When your home is not your house
04 Dec 2009
It became increasingly popular a few years ago for elderly parents to discuss the possibility of transferring their house to their children to save Inheritance Tax upon their death on the condition that they carry on living there.
Such a scheme was fraught with difficulties and dangers; what happens if a child gets divorced, dies or were to become bankrupt whilst one or more of the parents were still alive and living at the house. Who would happen to the home and to the elderly parents?
And where the parents continue living in the house, treating it as their own home, there was always a question over whether transferring the home would save Inheritance Tax anyway?
In many instances it would not. The rules under which the Revenue operate state that if you give something away, particularly property, but continue to benefit from it then, upon your death, its value would be included in your estate no matter when you tried to give it away. There is no seven year period.

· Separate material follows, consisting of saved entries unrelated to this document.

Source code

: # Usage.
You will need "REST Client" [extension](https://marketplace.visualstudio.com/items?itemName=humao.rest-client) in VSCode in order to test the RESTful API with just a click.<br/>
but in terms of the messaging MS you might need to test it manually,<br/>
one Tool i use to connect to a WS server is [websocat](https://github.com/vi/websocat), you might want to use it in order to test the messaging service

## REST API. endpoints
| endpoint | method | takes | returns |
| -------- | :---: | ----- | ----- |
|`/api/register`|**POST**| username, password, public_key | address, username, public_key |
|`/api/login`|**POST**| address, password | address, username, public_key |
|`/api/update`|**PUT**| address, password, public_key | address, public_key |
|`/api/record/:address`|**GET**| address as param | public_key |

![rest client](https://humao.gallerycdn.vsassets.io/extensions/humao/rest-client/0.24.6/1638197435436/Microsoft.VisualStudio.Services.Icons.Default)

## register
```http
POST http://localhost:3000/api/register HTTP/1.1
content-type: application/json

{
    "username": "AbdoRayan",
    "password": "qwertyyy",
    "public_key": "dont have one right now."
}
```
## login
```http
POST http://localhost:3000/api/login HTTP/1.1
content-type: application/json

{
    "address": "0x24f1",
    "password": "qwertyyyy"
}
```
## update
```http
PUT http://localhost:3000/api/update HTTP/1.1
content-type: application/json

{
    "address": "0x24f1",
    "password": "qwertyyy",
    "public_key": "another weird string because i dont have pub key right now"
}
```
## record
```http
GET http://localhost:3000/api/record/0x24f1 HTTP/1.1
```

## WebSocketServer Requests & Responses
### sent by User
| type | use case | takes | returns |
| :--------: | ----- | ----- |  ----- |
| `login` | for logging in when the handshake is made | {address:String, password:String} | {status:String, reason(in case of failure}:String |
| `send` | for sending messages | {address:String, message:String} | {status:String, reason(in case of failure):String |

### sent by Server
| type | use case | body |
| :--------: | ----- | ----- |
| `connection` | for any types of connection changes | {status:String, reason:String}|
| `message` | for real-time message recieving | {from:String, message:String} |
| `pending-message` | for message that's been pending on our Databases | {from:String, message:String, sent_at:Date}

These gifts are called ‘Gifts with Reservation of Benefit', or GROBS, and simply did not work unless you agreed with the Revenue to pay an amount of tax each year calculated under the Pre-Owned Asset Tax (POAT) rules based upon a notional rent being received. It is all very complicated.
Now with the new Inheritance Tax rules' potentially increasing the amount at which Inheritance Tax starts to be paid for married couples leaving property to their children, these schemes have fortunately become less popular thereby ensuring that your house remains your home.